◆ About this exercise ◆
The answer must be a single number: how many lines in the entries hold the string "musí".

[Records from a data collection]

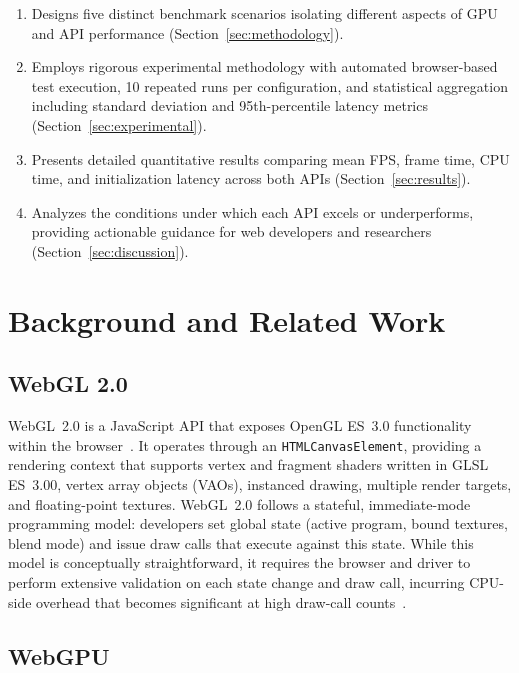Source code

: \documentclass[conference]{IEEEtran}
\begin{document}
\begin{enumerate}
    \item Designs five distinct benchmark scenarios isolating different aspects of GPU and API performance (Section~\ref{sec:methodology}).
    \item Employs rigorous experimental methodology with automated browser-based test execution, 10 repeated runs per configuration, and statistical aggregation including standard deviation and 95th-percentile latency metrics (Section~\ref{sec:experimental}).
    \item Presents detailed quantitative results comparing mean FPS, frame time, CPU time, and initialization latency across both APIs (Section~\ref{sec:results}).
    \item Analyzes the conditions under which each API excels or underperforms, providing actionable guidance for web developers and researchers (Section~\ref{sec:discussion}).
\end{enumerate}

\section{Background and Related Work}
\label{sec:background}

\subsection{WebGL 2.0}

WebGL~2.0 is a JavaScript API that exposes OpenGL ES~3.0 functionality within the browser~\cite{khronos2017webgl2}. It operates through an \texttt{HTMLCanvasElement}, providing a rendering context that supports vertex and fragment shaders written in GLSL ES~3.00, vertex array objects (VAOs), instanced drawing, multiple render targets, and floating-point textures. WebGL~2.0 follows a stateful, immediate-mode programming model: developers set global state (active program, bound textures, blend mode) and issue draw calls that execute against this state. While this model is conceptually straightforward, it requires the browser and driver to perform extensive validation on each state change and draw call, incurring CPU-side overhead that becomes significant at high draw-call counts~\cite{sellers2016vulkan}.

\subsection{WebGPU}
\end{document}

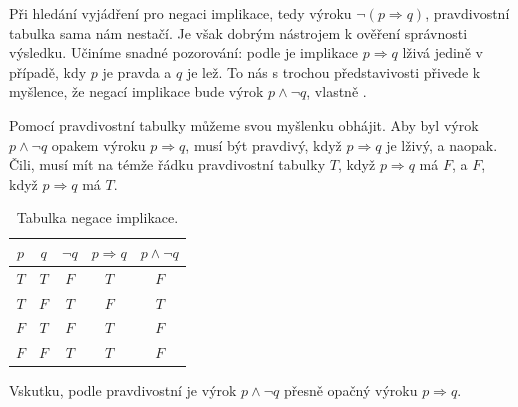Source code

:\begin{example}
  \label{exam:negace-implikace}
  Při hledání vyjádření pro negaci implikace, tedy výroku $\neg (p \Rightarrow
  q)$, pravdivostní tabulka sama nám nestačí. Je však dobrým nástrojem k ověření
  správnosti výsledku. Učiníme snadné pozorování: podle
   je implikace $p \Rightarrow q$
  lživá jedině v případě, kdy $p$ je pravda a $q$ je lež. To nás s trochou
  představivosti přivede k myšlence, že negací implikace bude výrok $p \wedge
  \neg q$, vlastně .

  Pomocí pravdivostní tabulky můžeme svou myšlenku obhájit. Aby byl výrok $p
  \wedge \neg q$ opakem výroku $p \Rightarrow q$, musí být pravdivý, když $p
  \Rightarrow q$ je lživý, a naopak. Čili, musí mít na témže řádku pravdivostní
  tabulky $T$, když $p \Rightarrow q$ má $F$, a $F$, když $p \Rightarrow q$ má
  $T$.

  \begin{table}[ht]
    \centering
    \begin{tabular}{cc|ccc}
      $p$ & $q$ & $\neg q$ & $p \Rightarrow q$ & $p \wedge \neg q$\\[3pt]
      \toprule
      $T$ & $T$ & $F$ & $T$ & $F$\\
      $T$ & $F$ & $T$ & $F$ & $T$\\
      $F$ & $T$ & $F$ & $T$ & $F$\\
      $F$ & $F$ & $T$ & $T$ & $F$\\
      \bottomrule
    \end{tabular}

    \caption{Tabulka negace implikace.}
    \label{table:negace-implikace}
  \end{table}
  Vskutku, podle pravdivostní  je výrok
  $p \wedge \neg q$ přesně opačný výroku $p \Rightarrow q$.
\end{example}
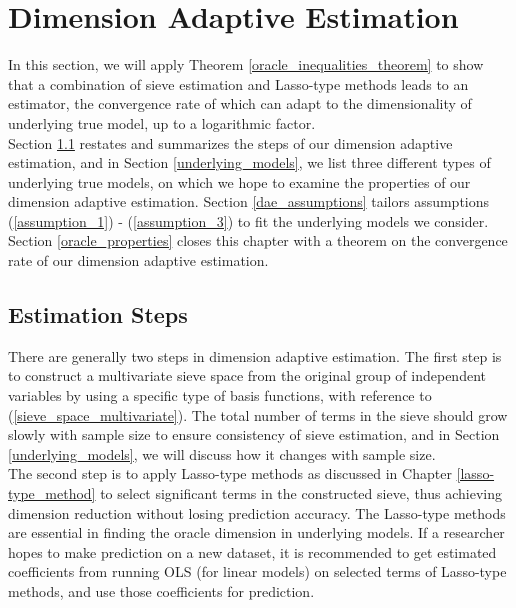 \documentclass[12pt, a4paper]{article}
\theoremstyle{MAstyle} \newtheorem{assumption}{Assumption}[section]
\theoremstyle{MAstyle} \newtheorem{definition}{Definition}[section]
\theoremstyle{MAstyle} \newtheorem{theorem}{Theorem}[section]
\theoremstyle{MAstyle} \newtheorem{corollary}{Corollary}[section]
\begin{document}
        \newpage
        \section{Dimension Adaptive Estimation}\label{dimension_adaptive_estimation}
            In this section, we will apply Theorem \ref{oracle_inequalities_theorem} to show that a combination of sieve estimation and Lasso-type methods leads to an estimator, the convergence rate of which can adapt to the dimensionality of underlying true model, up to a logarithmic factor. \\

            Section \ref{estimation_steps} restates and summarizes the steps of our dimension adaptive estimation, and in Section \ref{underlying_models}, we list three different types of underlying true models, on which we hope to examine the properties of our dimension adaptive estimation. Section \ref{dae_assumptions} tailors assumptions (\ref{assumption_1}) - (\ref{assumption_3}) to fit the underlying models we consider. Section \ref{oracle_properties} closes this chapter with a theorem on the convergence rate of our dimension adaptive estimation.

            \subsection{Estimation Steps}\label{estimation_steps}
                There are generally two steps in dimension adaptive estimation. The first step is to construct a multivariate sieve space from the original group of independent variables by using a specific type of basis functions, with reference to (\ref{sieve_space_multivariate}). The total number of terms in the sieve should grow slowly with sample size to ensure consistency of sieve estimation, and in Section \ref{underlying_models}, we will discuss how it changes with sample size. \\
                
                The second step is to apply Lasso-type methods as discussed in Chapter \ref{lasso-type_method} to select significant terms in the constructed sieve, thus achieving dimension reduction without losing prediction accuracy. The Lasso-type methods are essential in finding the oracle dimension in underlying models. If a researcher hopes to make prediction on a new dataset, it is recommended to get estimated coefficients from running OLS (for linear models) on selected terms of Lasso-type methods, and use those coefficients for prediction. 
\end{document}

◆ Result below ◆
2